On June 24, 2009, the managing director for Competition, Consumer Matters and Fraud Control (DGCCRF) carried out inspections and seizures in various premises of companies operating in the optics and eyewear sector, and filed an investigation report in September 2010. Based on many collected documents and testimonies, two successive claims were filed on February 13, 2015 and March 28, 2019, reproaching these companies with three breaches relating to the implementation of a vertical cartel leading to a restriction of distributors’ pricing freedom which has, among other things, limited the free setting of prices through competition, and two breaches relating to the ban of online retail sales. There were thus five objections notified to 14 companies, which regrouped 29 companies. After referring to the entire file of the investigation thanks to a decision on February 24, 2017, the Competition Authority examined the case at a hearing on 13 January 2021. Before going into further details, it is necessary to offer explanations about the so-called sector in this case. The optics and eyewear sector includes a wide variety of products and many players. In terms of products, they include corrective lenses and frames (which are medical devices), but also sunglasses (which are not medical devices).

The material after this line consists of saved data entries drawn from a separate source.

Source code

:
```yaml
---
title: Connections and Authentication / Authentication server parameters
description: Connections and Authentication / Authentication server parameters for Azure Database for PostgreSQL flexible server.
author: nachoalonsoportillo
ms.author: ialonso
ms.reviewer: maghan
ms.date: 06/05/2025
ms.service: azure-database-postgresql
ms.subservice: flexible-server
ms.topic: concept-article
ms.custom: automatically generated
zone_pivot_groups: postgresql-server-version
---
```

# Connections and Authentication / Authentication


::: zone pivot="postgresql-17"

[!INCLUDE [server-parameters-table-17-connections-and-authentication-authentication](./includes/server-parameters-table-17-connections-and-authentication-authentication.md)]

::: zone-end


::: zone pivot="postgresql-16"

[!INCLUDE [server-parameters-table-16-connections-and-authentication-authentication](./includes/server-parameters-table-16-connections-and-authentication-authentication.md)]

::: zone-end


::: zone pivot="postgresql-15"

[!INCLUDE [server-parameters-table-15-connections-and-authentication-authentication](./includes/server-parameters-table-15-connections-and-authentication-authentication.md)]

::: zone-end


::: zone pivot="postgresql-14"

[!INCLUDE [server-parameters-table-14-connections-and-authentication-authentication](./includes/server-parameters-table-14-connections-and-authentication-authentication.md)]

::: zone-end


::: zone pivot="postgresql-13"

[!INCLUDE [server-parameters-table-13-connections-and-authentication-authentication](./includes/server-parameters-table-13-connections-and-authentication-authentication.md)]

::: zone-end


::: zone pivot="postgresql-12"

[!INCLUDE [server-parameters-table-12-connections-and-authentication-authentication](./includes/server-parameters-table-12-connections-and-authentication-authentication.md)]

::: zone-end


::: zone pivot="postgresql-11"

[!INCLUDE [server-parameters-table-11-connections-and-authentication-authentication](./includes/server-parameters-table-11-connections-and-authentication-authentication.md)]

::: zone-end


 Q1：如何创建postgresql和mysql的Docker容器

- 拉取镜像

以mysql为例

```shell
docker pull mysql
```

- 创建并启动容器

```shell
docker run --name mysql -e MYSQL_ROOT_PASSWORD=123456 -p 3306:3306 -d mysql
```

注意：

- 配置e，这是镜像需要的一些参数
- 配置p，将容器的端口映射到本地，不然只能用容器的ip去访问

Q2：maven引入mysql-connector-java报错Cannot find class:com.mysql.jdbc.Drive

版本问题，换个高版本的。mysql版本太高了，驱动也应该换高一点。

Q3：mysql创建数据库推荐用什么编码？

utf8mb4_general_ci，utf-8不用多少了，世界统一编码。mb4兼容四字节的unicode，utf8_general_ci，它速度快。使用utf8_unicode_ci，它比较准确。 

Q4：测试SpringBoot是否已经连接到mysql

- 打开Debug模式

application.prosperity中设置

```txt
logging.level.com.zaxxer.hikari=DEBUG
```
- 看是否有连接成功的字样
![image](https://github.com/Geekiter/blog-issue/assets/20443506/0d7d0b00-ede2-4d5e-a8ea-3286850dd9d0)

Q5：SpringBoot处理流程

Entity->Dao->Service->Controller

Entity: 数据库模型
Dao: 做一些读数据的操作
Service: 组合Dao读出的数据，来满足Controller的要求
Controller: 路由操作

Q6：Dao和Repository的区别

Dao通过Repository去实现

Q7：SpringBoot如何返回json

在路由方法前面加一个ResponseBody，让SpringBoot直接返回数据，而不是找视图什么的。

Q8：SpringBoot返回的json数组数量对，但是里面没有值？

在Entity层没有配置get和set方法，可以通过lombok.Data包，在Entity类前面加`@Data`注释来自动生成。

Regarding the different players, there are the brand owners, the eyewear manufacturers and the distributors who may also be involved in the manufacture of the products (i.e. companies that either make their own frames with their own brands, such as Luxottica, or those that delegate the manufacture of their products to others, like LVMH and Dior). They may also intervene in the product distribution (either because they have their own boutiques such as Chanel or TAG Heuer, or, for the majority of distributors, by entrusting distribution to licensed manufacturers who then distribute the products through independent distributors). In addition, it should be noted that for luxury products, the most used distribution method by companies is « selective distribution, which has the advantage of entrusting the distribution of products and services “only to distributors selected on the basis of defined criteria” in order to preserve the prestige and reputation of these brands. Finally, this sector may have undergone changes during the ongoing court case: some players may have carried out mergers or acquisitions. For example, in 2018, Essilor merged with Luxottica to create a new entity, EssilorLuxottica, which then merged with Grand Vision, or, with regard to certain online sales sites, Hans Anders, which acquired the Happyview site in 2020.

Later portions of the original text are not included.